#### WHAT IS NEEDED:
Find how many lines of the records hold the string "highNibble" and reply with only that total.

:: RECORDS SHOWN ::

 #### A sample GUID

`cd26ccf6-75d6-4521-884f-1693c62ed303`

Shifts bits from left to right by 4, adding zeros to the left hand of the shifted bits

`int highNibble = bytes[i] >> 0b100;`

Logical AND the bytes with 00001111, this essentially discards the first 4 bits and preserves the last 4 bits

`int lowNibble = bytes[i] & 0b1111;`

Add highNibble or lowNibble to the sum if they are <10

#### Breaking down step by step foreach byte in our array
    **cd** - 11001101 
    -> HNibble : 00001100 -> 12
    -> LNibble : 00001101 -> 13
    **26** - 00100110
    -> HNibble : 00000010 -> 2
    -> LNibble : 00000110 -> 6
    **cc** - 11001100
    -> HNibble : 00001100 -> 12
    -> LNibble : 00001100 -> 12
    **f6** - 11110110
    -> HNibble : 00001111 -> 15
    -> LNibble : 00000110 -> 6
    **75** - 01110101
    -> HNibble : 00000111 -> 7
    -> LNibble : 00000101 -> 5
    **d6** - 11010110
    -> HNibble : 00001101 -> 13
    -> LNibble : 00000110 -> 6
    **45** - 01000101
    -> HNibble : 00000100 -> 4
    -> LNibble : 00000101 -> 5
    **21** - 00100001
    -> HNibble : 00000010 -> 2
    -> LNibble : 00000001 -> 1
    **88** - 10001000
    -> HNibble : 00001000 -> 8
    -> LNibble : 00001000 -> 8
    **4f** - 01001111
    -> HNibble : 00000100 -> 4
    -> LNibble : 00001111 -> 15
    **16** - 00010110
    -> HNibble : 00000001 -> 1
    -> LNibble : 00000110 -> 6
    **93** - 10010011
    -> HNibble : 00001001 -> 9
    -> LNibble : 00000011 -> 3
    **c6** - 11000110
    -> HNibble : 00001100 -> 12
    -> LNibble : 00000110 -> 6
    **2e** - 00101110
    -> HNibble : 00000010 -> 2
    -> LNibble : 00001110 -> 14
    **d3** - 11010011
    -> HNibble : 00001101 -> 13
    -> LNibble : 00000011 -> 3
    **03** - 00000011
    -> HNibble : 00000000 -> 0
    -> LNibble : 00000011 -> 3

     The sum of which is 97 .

:::

#### YOUR RESPONSE:
2